RECORDS FOR THE EXERCISE below:
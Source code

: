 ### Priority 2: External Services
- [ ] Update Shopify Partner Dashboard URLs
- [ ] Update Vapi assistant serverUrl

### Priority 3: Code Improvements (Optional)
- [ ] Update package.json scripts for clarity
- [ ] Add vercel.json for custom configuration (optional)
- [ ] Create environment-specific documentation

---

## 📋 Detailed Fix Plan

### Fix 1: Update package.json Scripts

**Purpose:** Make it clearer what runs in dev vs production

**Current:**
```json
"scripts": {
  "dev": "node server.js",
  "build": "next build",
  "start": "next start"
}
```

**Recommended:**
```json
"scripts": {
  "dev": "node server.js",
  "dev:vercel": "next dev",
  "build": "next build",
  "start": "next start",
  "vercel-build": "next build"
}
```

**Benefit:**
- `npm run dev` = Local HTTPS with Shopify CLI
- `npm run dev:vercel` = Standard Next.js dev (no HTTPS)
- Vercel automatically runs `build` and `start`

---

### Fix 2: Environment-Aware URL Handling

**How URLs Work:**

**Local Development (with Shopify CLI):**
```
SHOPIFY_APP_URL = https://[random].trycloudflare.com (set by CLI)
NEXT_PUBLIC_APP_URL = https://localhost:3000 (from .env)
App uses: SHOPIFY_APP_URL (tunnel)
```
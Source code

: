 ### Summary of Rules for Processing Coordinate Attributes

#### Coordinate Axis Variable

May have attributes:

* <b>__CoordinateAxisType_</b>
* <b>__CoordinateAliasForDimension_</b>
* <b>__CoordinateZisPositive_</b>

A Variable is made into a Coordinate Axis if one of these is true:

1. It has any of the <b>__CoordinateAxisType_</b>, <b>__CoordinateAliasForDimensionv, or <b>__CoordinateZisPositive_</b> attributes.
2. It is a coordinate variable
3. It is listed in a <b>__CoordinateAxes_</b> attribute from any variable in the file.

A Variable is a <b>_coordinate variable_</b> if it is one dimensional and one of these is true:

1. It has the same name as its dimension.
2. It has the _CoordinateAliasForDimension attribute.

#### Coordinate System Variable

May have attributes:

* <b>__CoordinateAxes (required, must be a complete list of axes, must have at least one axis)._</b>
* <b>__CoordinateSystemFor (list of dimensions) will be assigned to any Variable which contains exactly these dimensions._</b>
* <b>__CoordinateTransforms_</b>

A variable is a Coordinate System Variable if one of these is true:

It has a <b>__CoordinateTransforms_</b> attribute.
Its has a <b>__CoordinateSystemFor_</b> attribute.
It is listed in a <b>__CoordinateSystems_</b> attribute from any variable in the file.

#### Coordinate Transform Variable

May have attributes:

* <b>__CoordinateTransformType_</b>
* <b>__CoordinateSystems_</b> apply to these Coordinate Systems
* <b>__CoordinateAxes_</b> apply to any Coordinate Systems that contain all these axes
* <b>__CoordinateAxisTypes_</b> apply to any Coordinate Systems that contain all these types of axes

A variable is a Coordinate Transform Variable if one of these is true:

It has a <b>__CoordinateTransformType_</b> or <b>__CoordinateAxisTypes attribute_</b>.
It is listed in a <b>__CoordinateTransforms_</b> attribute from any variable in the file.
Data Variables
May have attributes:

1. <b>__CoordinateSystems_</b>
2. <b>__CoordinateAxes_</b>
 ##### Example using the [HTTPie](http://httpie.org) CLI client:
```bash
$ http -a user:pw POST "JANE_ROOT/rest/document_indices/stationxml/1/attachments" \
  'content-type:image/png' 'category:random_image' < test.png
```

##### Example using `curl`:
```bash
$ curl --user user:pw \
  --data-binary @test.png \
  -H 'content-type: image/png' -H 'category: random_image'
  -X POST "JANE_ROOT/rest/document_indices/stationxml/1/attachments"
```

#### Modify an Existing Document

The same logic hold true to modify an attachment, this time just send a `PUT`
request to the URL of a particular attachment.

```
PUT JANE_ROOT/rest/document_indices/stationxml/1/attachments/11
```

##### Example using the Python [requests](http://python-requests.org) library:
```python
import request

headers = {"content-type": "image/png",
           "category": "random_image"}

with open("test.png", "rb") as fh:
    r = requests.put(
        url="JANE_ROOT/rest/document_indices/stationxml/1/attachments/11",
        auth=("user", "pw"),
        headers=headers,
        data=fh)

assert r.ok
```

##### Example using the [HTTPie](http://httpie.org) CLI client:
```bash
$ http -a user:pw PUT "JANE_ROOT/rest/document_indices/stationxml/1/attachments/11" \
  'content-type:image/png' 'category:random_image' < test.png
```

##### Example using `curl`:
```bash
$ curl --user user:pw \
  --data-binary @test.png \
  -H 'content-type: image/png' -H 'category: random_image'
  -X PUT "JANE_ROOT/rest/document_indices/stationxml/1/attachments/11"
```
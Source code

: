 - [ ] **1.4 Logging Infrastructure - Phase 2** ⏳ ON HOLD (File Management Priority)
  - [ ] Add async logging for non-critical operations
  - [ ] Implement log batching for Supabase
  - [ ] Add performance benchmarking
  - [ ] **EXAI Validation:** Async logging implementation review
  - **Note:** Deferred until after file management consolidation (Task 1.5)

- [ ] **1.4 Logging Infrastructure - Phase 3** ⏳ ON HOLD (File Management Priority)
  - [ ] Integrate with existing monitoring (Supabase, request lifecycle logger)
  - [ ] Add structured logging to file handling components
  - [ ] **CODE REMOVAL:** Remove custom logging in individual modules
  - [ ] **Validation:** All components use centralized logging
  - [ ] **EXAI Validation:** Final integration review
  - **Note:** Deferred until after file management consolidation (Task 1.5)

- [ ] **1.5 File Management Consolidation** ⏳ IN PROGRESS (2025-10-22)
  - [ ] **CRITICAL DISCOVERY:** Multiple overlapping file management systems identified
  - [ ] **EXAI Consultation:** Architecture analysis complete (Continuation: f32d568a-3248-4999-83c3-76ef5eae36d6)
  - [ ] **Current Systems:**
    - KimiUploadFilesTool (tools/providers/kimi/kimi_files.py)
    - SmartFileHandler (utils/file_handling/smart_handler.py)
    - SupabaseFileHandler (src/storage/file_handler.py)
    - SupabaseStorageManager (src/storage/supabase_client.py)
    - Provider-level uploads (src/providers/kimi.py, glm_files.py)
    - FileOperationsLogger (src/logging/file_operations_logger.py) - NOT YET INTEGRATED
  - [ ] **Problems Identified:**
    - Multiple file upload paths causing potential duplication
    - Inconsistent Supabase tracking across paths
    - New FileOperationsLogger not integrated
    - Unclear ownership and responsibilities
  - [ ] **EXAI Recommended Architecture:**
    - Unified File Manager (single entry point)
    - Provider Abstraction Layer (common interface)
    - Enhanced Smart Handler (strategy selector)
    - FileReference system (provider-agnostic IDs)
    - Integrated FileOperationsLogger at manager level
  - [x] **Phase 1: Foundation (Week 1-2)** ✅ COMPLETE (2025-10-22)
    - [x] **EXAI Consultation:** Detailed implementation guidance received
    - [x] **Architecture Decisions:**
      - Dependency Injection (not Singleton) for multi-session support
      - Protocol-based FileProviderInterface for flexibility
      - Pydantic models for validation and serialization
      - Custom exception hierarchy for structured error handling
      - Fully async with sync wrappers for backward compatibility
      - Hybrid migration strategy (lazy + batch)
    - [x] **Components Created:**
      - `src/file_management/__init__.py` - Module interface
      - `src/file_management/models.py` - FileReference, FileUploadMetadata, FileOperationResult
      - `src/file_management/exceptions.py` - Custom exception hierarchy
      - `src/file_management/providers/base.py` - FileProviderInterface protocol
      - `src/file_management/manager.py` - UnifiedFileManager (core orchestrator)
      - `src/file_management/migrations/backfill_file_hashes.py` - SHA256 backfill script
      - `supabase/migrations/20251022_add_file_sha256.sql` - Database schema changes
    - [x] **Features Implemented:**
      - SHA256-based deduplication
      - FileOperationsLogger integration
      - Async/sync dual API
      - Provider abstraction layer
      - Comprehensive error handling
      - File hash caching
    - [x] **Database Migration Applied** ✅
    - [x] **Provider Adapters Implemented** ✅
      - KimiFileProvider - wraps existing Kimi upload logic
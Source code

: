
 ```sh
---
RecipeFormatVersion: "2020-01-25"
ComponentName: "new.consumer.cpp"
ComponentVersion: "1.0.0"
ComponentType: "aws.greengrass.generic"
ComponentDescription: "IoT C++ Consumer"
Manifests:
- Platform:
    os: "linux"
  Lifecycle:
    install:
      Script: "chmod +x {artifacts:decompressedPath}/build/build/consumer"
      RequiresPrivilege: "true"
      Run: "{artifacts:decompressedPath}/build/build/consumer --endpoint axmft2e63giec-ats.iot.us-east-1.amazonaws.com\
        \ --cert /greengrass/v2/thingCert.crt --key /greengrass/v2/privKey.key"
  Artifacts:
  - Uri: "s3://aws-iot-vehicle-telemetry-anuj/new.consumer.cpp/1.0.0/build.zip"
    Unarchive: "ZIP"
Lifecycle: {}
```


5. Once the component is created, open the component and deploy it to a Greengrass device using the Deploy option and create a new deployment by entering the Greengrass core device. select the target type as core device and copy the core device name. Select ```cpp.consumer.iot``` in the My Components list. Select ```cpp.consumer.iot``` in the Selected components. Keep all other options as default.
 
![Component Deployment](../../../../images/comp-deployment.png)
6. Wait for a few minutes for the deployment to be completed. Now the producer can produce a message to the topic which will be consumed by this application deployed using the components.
End of RECORDS FOR THE EXERCISE.
→ **YOUR OBJECTIVE**: Please go over the data above and copy each line with "Example" in it.

→ **ANSWER BOX**:
 ##### Example using the [HTTPie](http://httpie.org) CLI client:
##### Example using `curl`:
##### Example using the Python [requests](http://python-requests.org) library:
##### Example using the [HTTPie](http://httpie.org) CLI client:
##### Example using `curl`:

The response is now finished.